University of Washington students have been testing low-cost materials capable of harvesting water from fog in a temporary “hoop house” next to the Botany Greenhouse. They create the fog with a specially adapted power washer and record how much water condenses and drips off various panels of low-cost materials, such as shade cloth.
They specifically want to find a way to help residents on the northern edge of Lima, Peru, where less than half an inch of rain falls, but heavy fogs occur consistently for six to nine months a year. The faculty and students are seeking a way to condense enough water to irrigate new plantings that would, in turn, harvest fog on their own, naturally bringing water into the landscape, said Susan Bolton, a professor of environmental and forest sciences and one of the group’s instructors.
To that end, they are also testing various plants as fog collectors: Vines, for example, because winemaking is a growing industry in Peru and residents might plant vineyards. Or perhaps a city park with trees could be created.
The landscape once had trees that collected fog, but 500 years ago Spanish colonizers denuded Lima’s fog-fed dry forests.
The UW group and 43 other university teams last year competed and each received a $15,000 grant from the Environmental Protection Agency’s P3: People, Prosperity and the Planet program. Teams are developing ideas to make such things as water, energy and agriculture more sustainable in developed or developing countries. In April the groups will send representatives to Washington, D.C., trying to win one of the grants worth up to $90,000 to implement their ideas.
Doug Ewing, who runs the botany greenhouse, heard about the project and helped the group adapt some of equipment used in the greenhouse. He and his crew, for example, use a power washer set-up, but with a different nozzle, in the greenhouse to cool plants when it gets hot.
Humans have long fashioned structures meant to cause dew or fog to condense. Today, for example, the Canadian non-profit FogQuest tries to help communities, particularly in Chile, harvest drinking water. FogQuest says a 48-square-yard fog collector can produce an average of more than 50 gallons per day.

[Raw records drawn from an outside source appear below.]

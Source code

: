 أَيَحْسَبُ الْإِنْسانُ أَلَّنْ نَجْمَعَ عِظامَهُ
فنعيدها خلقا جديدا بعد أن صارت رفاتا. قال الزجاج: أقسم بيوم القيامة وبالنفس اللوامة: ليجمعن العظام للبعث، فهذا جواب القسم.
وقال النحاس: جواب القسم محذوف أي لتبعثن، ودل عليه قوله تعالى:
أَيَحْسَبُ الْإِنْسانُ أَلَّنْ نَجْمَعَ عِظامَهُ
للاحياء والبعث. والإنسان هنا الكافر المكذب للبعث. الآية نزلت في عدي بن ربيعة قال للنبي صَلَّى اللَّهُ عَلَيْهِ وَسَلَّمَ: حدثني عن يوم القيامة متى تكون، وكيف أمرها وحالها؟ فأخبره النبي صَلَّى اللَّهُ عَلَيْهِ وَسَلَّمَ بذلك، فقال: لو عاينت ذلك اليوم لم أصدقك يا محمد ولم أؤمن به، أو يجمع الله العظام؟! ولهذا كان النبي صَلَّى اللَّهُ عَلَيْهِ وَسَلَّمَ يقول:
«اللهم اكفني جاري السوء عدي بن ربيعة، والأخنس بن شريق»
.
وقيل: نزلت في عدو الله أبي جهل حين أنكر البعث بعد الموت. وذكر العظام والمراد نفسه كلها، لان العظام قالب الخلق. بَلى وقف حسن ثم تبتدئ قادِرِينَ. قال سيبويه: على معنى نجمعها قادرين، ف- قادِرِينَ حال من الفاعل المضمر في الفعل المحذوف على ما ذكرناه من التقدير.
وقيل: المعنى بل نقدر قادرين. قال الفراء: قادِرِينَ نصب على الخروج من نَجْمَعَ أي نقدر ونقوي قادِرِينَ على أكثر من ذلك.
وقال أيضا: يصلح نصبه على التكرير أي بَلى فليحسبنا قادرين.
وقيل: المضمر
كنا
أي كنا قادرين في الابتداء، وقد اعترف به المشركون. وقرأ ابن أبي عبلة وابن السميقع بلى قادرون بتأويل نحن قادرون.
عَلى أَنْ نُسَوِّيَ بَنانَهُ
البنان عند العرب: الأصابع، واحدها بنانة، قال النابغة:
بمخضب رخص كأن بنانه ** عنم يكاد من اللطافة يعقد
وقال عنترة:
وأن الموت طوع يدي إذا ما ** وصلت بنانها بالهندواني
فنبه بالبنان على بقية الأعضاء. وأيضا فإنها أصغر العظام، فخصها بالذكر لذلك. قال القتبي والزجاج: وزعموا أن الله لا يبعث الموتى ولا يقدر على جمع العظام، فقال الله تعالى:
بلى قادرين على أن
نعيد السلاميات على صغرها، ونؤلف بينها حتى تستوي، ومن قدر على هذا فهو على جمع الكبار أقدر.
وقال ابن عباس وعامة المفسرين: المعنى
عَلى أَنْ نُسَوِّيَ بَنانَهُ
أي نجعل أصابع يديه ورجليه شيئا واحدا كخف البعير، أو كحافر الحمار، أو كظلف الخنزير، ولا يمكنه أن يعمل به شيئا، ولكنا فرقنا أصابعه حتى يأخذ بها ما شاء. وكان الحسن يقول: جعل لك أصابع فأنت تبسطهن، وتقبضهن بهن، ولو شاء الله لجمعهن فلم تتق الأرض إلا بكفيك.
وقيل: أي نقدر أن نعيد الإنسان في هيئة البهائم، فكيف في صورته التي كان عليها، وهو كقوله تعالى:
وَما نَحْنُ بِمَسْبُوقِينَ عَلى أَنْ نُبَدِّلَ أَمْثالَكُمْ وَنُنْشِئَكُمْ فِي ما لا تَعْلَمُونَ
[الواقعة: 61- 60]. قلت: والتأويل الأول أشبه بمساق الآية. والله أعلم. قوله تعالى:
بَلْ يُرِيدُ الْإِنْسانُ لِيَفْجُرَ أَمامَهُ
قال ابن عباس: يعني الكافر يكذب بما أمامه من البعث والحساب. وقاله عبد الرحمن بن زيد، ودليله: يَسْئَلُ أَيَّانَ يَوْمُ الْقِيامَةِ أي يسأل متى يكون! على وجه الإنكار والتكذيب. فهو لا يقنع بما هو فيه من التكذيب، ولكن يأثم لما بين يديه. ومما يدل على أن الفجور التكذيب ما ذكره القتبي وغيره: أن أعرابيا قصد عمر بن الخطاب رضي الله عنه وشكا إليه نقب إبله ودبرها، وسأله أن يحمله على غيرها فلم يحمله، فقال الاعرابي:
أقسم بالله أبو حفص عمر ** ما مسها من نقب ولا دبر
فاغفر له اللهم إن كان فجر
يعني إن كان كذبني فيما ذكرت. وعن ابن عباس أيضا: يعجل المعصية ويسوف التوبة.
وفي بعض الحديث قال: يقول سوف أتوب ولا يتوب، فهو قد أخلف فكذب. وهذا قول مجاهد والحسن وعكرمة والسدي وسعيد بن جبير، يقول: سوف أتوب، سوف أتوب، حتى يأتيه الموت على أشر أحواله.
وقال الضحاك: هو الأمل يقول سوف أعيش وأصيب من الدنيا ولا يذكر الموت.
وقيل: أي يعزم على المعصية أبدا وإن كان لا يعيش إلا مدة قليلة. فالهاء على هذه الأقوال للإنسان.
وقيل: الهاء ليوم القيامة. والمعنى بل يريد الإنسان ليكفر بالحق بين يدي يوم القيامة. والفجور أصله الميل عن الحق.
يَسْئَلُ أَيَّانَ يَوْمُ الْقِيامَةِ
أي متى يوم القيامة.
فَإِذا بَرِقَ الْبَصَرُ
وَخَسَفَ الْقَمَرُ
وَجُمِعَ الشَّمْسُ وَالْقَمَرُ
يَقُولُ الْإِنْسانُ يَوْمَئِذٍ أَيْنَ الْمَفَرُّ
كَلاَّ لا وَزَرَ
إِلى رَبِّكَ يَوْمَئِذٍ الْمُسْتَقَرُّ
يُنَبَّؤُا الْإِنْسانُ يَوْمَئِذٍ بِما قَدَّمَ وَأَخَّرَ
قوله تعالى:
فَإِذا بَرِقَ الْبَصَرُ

“We hope we improve upon standard fog collection models by finding ways to increase collection rates while decreasing the amount of material used and energy needed by communities to construct and maintain the collectors,” said Peter Cromwell, a graduate student in landscape architecture.
“The UW project wants to take that a step farther by thinking about it as part of larger social, environmental and economic systems,” said Ben Spencer, assistant professor of landscape architecture. “Our focus on fog collection as a source of water for households and irrigation of green space responds directly to priorities expressed by the community. Low-cost systems of fog collection would empower the community to take charge of their own water resources and improve their environment and living conditions.”